On 4 April 1969, Cooley and Domingo Liotta replaced a dying man's heart with a mechanical heart inside the chest at The Texas Heart Institute in Houston as a bridge for a transplant. The man woke up and began to recover. After 64 hours, the pneumatic-powered artificial heart was removed and replaced by a donor heart. However thirty-two hours after transplantation, the man died of an acute pulmonary infection, extending to both lungs, caused by fungi, most likely due to an immunosuppressive drug complication.

The first School of Perfusion Technology was established in the US and remains one of the few accredited programs of its kind in the country. The Cardiovascular Surgery Research Laboratories were established in 1972 to advance the understanding and treatment of cardiovascular disease. The labs have collaborated with government agencies and biomedical companies to conceive, design, test and apply new treatments, techniques and devices to improve patient care.

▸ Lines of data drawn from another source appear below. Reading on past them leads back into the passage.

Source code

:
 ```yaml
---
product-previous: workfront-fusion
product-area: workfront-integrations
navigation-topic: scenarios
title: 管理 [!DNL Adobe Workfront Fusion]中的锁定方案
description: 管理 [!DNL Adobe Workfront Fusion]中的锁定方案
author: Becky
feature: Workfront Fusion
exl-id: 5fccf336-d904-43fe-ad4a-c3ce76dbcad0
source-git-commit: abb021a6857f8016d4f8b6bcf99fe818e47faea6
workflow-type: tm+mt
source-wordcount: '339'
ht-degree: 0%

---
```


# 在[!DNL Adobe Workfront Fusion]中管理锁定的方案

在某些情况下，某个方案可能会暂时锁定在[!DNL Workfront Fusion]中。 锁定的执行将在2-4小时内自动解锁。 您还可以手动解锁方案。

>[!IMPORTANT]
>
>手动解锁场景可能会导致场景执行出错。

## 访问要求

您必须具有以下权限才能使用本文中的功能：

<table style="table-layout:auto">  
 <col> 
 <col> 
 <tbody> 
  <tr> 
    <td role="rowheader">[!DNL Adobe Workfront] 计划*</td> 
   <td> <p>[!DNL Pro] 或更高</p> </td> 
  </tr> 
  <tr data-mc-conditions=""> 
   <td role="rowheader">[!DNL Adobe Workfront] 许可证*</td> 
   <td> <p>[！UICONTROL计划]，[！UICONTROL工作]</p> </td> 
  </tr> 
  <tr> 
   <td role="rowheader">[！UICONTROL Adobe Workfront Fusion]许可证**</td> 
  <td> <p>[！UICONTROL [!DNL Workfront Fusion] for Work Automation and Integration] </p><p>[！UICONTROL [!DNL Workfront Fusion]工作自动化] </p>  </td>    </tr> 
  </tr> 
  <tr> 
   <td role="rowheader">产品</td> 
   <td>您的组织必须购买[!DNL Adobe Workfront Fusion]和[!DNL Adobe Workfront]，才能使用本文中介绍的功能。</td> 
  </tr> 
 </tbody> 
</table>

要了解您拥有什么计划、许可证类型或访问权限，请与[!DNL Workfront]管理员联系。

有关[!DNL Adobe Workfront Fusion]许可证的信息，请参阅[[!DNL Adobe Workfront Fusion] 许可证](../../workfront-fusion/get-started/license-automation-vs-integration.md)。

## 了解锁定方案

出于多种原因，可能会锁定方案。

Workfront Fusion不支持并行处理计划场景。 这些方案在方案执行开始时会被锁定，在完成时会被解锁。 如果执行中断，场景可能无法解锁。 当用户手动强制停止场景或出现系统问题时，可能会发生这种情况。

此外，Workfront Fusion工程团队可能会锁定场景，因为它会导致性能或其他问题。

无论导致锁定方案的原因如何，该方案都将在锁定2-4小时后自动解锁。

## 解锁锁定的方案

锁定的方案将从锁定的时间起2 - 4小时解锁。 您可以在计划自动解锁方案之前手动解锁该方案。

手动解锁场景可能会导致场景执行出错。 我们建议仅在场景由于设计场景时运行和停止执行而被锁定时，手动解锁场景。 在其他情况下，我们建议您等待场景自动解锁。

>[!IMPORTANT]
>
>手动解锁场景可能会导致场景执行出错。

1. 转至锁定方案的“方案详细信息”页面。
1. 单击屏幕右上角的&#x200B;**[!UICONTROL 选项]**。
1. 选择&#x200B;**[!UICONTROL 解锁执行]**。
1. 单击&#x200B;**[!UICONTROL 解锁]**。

The first issue of the Cardiovascular Diseases: Bulletin of the Texas Heart Institute was published in 1974, now called The Texas Heart Institute Journal. Historically, The Journal was printed under the name of Cardiovascular Diseases from 1974 through 1981 (ISSN 0093-3546). The name was changed to Texas Heart Institute Journal in 1982 and was printed through 2013 (ISSN 0730-2347). In 2014, The Journal moved to online-only publication and changed to The Texas Heart Institute Journal in 2023. The Journal is indexed by Index Medicus/MEDLINE and by other indexing and abstracting services worldwide. The full archive is available at PubMed Central.

The Texas Heart Institute, led by O. H. Frazier, a heart surgeon and director of cardiovascular surgery research at The Texas Heart Institute, performed the first bridge-to-transplant procedure using a left ventricular assist device in 1978 in a 21-year-old man who developed ischemic ventricular contracture ("stone heart" syndrome) immediately. Frazier continued experimental work toward developing implantable devices to aid failing hearts.

In 2011, Frazier implanted the first successful continuous-flow total artificial heart using two second generation HeartMate II LVADs to replace a patient's failing heart.

On July 9, 2024, The Texas Heart Institute led the successful first-in-human implantation of the BiVACOR total artificial heart as part of a U.S. Food and Drug Administration early feasibility study . BiVACOR's device is a titanium-constructed biventricular rotary blood pump with a single moving part that utilizes a magnetically levitated rotor that pumps the blood and replaces both ventricles of a failing heart. The first-in-human clinical study aims to evaluate the safety and performance of the BiVACOR total artificial heart as a bridge-to-transplant solution for patients with severe biventricular heart failure or univentricular heart failure in which left ventricular assist device support is not recommended.